[DATA TO PROCESS]

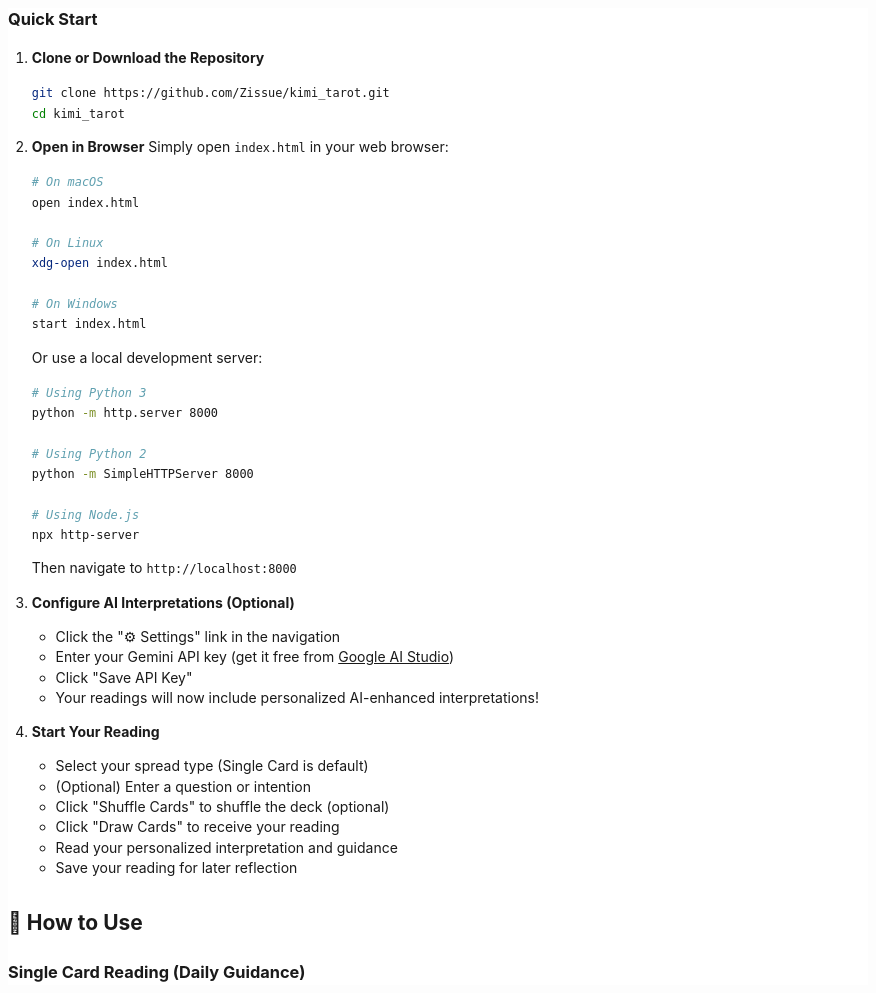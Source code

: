 ### Quick Start

1. **Clone or Download the Repository**
   ```bash
   git clone https://github.com/Zissue/kimi_tarot.git
   cd kimi_tarot
   ```

2. **Open in Browser**
   Simply open `index.html` in your web browser:
   ```bash
   # On macOS
   open index.html
   
   # On Linux
   xdg-open index.html
   
   # On Windows
   start index.html
   ```

   Or use a local development server:
   ```bash
   # Using Python 3
   python -m http.server 8000
   
   # Using Python 2
   python -m SimpleHTTPServer 8000
   
   # Using Node.js
   npx http-server
   ```
   Then navigate to `http://localhost:8000`

3. **Configure AI Interpretations (Optional)**
   - Click the "⚙️ Settings" link in the navigation
   - Enter your Gemini API key (get it free from [Google AI Studio](https://makersuite.google.com/app/apikey))
   - Click "Save API Key"
   - Your readings will now include personalized AI-enhanced interpretations!

4. **Start Your Reading**
   - Select your spread type (Single Card is default)
   - (Optional) Enter a question or intention
   - Click "Shuffle Cards" to shuffle the deck (optional)
   - Click "Draw Cards" to receive your reading
   - Read your personalized interpretation and guidance
   - Save your reading for later reflection

## 📖 How to Use

### Single Card Reading (Daily Guidance)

[INSTRUCTIONS TO FOLLOW] Could you print the lines above, exactly as written, from the line containing "Then navigate to" through the final one?

[EXERCISE SOLUTION]
   Then navigate to `http://localhost:8000`

3. **Configure AI Interpretations (Optional)**
   - Click the "⚙️ Settings" link in the navigation
   - Enter your Gemini API key (get it free from [Google AI Studio](https://makersuite.google.com/app/apikey))
   - Click "Save API Key"
   - Your readings will now include personalized AI-enhanced interpretations!

4. **Start Your Reading**
   - Select your spread type (Single Card is default)
   - (Optional) Enter a question or intention
   - Click "Shuffle Cards" to shuffle the deck (optional)
   - Click "Draw Cards" to receive your reading
   - Read your personalized interpretation and guidance
   - Save your reading for later reflection

## 📖 How to Use

### Single Card Reading (Daily Guidance)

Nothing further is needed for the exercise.